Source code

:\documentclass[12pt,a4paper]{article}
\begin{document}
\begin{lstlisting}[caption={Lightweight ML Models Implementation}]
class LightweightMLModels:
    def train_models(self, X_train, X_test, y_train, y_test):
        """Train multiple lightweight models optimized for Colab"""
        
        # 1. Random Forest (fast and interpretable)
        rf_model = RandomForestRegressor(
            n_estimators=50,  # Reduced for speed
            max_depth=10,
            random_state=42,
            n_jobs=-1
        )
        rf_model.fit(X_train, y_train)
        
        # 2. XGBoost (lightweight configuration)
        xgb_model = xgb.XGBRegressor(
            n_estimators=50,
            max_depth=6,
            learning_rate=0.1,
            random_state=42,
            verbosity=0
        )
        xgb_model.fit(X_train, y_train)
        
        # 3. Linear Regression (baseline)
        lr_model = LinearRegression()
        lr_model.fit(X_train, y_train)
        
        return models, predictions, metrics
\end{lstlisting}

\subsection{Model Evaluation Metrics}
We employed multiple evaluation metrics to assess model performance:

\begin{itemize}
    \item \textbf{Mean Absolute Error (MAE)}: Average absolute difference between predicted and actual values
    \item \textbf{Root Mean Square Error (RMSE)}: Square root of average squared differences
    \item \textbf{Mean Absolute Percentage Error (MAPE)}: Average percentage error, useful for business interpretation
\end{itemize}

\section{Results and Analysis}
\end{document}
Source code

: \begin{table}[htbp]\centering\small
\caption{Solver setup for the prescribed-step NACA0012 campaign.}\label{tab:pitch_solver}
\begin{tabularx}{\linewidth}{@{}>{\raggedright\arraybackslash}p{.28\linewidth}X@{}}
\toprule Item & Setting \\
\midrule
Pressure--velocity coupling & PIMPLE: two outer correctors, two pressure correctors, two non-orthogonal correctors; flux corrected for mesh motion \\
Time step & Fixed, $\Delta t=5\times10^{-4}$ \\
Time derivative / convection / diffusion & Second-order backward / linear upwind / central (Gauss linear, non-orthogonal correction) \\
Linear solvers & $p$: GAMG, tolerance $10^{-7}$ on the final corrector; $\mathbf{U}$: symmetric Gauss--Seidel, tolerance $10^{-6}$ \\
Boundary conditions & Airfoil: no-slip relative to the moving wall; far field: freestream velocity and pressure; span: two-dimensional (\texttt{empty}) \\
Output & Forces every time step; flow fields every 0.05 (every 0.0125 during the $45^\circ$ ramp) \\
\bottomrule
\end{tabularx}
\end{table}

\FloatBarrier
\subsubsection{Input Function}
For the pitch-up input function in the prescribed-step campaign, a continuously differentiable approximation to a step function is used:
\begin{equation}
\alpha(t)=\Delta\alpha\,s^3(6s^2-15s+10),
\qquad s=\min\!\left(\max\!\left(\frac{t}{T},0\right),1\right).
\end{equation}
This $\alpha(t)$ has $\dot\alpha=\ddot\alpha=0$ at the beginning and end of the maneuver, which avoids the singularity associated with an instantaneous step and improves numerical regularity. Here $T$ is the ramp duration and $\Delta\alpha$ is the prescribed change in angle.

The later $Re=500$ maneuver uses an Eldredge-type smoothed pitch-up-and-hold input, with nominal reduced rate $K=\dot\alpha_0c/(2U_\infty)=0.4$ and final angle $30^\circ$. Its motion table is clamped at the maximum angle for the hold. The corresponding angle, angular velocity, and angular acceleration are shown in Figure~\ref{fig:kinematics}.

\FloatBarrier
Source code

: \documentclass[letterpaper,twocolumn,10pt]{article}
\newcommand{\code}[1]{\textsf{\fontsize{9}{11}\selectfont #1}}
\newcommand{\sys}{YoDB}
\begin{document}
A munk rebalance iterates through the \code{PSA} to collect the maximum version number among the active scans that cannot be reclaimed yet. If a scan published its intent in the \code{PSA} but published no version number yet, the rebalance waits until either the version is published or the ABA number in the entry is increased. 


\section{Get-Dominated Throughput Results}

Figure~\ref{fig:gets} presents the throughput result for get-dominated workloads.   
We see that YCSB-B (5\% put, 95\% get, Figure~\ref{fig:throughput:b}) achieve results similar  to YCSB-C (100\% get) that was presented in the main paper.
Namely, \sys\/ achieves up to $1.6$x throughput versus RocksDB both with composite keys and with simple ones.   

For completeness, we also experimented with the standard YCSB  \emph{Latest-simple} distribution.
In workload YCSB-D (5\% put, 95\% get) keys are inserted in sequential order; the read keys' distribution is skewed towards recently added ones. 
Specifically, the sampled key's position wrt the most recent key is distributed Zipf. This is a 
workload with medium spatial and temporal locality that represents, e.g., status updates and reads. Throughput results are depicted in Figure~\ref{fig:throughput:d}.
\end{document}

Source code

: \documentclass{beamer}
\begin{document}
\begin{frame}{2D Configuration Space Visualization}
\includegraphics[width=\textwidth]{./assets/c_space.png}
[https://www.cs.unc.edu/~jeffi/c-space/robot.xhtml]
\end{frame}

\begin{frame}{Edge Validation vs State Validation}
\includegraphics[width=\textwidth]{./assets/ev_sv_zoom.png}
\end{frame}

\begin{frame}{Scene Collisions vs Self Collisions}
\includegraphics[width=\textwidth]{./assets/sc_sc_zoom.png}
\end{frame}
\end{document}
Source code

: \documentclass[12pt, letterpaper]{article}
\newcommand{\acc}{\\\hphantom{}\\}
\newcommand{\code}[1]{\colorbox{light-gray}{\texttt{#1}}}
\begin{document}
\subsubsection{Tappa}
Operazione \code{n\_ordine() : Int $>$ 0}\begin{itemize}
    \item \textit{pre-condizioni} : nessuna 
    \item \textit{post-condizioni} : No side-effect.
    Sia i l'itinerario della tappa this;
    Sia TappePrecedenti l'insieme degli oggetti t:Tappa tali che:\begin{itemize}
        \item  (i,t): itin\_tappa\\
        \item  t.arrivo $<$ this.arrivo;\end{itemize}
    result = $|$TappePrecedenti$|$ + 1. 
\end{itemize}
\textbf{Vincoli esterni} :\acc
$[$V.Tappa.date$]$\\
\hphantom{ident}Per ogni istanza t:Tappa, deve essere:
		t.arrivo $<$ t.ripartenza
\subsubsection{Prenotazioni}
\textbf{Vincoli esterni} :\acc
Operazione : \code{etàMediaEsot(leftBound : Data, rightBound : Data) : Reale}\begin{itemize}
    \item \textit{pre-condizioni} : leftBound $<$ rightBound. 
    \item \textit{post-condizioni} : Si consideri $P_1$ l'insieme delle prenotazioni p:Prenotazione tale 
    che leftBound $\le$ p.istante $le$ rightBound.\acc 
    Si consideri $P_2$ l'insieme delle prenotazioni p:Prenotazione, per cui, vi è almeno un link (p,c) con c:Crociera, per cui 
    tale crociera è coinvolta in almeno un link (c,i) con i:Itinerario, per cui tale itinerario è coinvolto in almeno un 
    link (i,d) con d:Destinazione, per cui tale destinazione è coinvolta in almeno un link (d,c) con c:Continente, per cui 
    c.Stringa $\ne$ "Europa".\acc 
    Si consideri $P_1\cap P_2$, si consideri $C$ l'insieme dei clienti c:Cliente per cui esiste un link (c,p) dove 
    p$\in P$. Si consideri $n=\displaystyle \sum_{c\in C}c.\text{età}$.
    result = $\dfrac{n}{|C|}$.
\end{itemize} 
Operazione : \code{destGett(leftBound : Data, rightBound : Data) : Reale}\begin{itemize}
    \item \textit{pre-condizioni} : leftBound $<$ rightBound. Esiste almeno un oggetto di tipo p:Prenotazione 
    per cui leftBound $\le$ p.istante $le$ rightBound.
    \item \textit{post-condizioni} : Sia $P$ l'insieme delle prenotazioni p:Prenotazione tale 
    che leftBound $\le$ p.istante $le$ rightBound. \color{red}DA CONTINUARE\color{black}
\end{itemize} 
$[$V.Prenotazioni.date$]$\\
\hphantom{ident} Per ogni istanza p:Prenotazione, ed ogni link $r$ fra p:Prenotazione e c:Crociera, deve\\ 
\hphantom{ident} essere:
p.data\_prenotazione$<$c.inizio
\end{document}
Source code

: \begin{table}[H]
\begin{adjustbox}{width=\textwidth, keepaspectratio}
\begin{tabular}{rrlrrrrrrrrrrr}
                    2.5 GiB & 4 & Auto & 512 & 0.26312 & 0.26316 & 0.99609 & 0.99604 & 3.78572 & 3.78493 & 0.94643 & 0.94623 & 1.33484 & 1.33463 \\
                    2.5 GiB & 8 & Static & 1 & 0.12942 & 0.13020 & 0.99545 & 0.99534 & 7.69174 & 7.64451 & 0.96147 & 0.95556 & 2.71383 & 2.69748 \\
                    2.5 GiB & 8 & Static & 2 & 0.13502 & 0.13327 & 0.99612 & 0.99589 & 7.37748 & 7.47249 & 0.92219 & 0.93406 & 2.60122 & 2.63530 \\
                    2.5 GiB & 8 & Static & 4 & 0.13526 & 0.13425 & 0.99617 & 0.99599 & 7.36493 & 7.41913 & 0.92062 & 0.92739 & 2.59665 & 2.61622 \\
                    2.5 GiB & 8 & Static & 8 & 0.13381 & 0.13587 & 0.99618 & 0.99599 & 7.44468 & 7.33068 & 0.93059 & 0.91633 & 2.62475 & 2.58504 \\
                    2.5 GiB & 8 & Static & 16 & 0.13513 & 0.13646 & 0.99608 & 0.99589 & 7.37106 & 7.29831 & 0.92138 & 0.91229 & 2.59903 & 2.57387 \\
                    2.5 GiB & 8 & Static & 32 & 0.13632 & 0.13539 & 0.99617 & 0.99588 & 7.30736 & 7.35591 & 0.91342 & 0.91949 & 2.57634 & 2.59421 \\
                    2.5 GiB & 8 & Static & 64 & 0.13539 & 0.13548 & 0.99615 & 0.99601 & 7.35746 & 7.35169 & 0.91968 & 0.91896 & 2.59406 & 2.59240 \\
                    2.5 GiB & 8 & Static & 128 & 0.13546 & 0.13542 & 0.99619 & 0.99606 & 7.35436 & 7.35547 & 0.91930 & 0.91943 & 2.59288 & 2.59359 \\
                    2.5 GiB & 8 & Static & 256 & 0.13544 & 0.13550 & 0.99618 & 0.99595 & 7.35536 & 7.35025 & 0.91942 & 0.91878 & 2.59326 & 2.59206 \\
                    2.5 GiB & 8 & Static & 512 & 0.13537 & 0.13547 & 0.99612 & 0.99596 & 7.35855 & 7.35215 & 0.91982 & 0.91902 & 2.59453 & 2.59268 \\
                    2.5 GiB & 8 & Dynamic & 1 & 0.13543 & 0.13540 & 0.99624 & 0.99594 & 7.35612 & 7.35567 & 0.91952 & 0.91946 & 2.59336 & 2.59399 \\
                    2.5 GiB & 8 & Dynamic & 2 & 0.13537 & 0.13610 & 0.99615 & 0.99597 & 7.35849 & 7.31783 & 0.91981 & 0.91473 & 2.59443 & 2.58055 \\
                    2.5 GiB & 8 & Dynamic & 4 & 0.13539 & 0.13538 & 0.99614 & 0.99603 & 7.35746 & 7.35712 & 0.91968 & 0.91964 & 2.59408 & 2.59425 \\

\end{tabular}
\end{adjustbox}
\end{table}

### INSTRUCTIONS TO FOLLOW
Begin at the first line of the entries above and copy every line exactly, ending with the line that contains "lr_model = LinearRegression()".

### EXERCISE OUTPUT
Source code

:\documentclass[12pt,a4paper]{article}
\begin{document}
\begin{lstlisting}[caption={Lightweight ML Models Implementation}]
class LightweightMLModels:
    def train_models(self, X_train, X_test, y_train, y_test):
        """Train multiple lightweight models optimized for Colab"""
        
        # 1. Random Forest (fast and interpretable)
        rf_model = RandomForestRegressor(
            n_estimators=50,  # Reduced for speed
            max_depth=10,
            random_state=42,
            n_jobs=-1
        )
        rf_model.fit(X_train, y_train)
        
        # 2. XGBoost (lightweight configuration)
        xgb_model = xgb.XGBRegressor(
            n_estimators=50,
            max_depth=6,
            learning_rate=0.1,
            random_state=42,
            verbosity=0
        )
        xgb_model.fit(X_train, y_train)
        
        # 3. Linear Regression (baseline)
        lr_model = LinearRegression()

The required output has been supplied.